Christine Benz: Hi, I'm Christine Benz for Morningstar.com.

How can investors screen for the best mutual funds?

Joining me to share some research on that topic is Morningstar's director of manager research, Russ Kinnel.

Russ, thanks for being here.

Russ Kinnel: Glad to be here.

Benz: Russ, for the past few years, you've written this piece called 43 Fantastic Funds.

You screen for funds that you think are best-of-breed.

Let's talk about the key ingredients that go into that screen.

What are the kinds of things you are looking for?

Kinnel: I'm looking for some of the key drivers of good funds, so things like low costs, high levels of manager investment.

I want a fund track record where the manager outperformed over their entire tenure versus a benchmark.

I want really just those key kind of elements.

I don't want to have a lot of other tests.

The idea is, just have a few tests with a very high level, things like a Positive Parent rating rather than a bunch of tests at lower level.

The idea is just a few key tests on the most important things and leave the rest out.

Benz: You published this article, and people can find it on Morningstar.com.

But you heard from a lot of readers after you published the article, they wanted to create a screen maybe using some of their own inputs but also using some of your inputs.

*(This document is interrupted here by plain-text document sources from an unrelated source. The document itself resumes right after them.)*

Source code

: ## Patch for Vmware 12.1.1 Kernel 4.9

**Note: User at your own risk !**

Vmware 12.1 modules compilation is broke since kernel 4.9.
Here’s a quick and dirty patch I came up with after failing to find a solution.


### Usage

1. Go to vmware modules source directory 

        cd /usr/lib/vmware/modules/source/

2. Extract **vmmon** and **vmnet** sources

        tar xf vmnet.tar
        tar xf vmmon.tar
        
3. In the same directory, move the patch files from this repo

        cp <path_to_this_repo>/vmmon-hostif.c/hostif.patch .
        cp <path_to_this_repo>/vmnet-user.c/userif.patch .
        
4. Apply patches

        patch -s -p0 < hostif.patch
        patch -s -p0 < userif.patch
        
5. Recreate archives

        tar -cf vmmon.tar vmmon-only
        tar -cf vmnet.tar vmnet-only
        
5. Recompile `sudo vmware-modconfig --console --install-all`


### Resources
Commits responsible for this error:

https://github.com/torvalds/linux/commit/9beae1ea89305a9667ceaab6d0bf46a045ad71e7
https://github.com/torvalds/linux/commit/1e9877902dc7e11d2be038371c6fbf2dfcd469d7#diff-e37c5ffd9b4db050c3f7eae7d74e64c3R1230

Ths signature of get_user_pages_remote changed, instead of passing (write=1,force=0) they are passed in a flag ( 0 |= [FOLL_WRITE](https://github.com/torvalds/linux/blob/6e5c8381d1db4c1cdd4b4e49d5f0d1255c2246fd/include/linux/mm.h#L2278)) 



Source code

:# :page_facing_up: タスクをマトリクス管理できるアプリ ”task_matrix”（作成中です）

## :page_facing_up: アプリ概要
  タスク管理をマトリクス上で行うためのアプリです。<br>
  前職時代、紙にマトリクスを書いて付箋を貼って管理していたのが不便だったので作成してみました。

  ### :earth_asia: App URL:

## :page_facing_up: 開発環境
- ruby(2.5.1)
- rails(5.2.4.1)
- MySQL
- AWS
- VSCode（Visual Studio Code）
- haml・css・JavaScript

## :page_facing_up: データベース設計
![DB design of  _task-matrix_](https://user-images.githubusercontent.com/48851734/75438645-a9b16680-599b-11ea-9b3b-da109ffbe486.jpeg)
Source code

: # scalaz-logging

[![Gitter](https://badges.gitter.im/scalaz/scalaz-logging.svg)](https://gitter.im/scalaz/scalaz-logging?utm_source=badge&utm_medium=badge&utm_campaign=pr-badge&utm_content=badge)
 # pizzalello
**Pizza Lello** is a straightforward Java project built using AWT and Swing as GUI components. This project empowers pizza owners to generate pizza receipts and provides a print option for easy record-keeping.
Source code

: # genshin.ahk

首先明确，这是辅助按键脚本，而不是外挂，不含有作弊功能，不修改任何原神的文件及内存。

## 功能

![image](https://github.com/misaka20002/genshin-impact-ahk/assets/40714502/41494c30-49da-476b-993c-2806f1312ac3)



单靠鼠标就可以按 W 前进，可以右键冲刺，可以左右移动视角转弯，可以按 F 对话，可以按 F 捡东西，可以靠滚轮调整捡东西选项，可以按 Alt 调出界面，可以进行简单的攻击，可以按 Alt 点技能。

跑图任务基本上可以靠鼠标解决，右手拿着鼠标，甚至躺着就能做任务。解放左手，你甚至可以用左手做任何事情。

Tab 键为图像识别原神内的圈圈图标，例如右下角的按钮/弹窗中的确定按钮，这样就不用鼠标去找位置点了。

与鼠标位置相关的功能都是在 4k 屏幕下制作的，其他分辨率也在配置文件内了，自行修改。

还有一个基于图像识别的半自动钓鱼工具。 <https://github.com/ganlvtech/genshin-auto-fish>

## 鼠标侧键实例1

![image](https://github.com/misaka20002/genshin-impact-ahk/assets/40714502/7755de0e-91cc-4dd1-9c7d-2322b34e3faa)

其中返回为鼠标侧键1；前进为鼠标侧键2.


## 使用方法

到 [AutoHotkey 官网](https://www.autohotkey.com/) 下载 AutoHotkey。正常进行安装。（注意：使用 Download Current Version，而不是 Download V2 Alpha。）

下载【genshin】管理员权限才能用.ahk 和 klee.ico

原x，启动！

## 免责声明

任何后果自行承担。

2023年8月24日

The problem is, is that not each and every one of your inputs is available to retail investors.

Manager ownership, for example, is not something that someone can readily find.

If I'm crafting my own screen for mutual funds, what are the data points that I should be sure to embed in whatever screen I'm running?

Kinnel: The good news is, you can screen on expense ratios, so that's a good starting point.

Some websites let you screen relative to an average; some it's simply picking absolute levels.

Either way, you can at least do some initial expense screen.

That makes a lot of sense.

Benz: If I'm asked to plug in an absolute level, what would be a good starting point?

Maybe we could take this by asset class, like domestic equity, bond, and perhaps, international equity?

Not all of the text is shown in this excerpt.